JAKARTA - Germany's automotive industry, which is the largest in Europe and absorbs about 800,000 workers, has been facing difficult times in the last five years.

According to a report by The Financial Times, January 21, the transition to electric cars (EVs) has added to the difficulties for the automotive industry in Germany, which has been pinched due to the slowdown in the economy, inflation, and rising interest rates.

The new car model is no longer marketed based on engine capacity, but is a striking technology shift from German specialization to a field where the country's automotive industry is known to be slow.

One of the biggest challenges facing the German auto industry is the rapid progress of the automotive industry between China and the United States with EVs. Chinese companies, such as BYD and SAIC, to Tesla from the US, have invested heavily in EVs and their technology.

Now, companies such as BMW, Mercedes-Benz, and Volkswagen are trying to increase sales of electric cars (EVs) while a number of Chinese start-ups have announced the launch of advanced electric models in Europe.

Meanwhile, on the other hand, German automotive suppliers are also facing increasingly fierce competition from Chinese suppliers.

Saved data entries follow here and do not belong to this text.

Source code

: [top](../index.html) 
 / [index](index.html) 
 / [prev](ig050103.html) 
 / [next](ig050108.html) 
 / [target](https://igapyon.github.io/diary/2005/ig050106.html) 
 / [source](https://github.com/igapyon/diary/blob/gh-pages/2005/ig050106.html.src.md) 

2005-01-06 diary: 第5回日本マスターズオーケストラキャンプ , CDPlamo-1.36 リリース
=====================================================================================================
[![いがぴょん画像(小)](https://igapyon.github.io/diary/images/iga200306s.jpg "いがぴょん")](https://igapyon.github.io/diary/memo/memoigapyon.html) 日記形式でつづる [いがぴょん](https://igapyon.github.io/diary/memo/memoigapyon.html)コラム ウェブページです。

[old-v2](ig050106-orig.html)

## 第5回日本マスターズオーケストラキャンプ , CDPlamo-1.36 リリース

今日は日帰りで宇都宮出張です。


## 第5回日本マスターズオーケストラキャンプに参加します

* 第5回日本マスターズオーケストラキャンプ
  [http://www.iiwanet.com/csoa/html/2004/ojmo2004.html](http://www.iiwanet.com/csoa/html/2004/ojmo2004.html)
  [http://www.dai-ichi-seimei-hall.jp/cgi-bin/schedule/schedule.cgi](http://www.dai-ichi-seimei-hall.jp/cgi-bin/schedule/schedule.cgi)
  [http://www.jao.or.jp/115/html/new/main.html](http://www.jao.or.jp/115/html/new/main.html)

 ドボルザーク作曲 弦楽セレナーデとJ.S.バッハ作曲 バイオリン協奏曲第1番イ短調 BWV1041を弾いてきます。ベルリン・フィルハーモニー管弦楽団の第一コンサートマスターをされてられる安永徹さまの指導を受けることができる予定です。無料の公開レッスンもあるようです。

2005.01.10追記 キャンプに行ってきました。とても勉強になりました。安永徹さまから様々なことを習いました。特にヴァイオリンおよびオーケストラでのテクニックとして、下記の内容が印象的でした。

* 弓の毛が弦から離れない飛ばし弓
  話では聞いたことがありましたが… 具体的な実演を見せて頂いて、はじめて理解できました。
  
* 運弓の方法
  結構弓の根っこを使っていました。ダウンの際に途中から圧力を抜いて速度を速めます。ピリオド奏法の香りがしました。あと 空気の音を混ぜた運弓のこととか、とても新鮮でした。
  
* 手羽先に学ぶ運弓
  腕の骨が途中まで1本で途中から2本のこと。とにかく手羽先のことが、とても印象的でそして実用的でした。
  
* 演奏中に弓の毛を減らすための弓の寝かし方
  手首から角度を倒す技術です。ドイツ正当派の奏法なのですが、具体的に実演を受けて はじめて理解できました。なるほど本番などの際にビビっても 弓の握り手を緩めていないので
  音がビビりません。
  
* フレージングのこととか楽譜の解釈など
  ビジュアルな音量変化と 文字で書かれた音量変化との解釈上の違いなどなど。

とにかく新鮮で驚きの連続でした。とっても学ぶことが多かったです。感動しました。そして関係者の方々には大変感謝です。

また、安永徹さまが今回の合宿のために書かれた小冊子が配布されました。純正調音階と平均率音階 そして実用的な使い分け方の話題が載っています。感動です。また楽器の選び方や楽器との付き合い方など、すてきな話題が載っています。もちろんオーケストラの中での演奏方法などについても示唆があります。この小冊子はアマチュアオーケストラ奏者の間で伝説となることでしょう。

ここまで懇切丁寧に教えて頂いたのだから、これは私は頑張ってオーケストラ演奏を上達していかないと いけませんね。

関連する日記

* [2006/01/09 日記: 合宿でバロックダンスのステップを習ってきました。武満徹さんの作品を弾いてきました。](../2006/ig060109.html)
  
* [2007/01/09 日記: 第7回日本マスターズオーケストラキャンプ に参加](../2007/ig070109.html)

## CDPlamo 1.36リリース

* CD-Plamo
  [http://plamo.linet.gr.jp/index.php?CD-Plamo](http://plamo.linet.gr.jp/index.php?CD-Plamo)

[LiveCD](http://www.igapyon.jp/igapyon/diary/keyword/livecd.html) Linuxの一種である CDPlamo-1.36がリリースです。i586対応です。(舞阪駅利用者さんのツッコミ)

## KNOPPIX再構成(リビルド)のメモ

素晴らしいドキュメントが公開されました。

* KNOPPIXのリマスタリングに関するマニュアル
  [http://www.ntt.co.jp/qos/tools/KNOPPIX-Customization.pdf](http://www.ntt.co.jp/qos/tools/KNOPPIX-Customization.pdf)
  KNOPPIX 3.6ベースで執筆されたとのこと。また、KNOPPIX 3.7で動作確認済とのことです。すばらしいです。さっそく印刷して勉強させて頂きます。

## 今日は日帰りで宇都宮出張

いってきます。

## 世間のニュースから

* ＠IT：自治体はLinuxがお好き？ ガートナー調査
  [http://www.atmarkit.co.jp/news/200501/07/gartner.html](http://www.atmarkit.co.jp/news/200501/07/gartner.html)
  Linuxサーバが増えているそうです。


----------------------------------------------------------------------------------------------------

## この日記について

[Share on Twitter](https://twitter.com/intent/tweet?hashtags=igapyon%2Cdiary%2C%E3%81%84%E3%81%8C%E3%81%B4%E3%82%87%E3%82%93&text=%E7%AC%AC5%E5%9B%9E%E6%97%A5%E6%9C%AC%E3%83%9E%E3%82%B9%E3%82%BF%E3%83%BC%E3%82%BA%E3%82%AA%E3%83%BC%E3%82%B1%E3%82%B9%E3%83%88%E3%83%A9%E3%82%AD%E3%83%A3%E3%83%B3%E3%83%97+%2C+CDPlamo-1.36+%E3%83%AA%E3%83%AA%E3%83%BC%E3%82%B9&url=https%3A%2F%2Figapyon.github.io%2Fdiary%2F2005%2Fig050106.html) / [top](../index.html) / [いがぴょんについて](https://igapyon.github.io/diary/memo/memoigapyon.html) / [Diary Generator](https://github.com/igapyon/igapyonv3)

Chinese suppliers have an advantage in terms of costs, as they have access to cheaper labor and more affordable raw materials.

In three years towards 2023, the number of major suppliers in Germany reportedly began to reduce the number of employees with more than 30,000 jobs lost in the same period.

Some of the largest automotive suppliers such as Schaeffler and Continental, have in recent years warned of potential cuts to tens of thousands of jobs, due to increased investment in future technologies.

Bosch recently announced a 1,200 cut in work, while ZF Friedrichshafen said they were reviewing its operations and in the worst-case scenario, could cut to 12,000 jobs in the next six years.

Most of the cost pressures currently faced by suppliers come from the need to invest in electric cars while maintaining market share in the existing internal combustion engine industry.

According to a Strategy& consultant report owned by PwC, in 2022 alone German suppliers spent 16 billion euros for research and development, which is a record expenditure.

To note, according to reports by LAzard and consultant Roland Berger margin of profit for conventional automotive suppliers globally, the segment in which German companies dominate has shrunk by an average of three percent in five years through 2022.

German suppliers are said to still hold 25 percent of the global market share, but that figure has fallen three percentage points since 2019, according to a Strategy& report, suggesting that most have disappeared to competitors from Asia.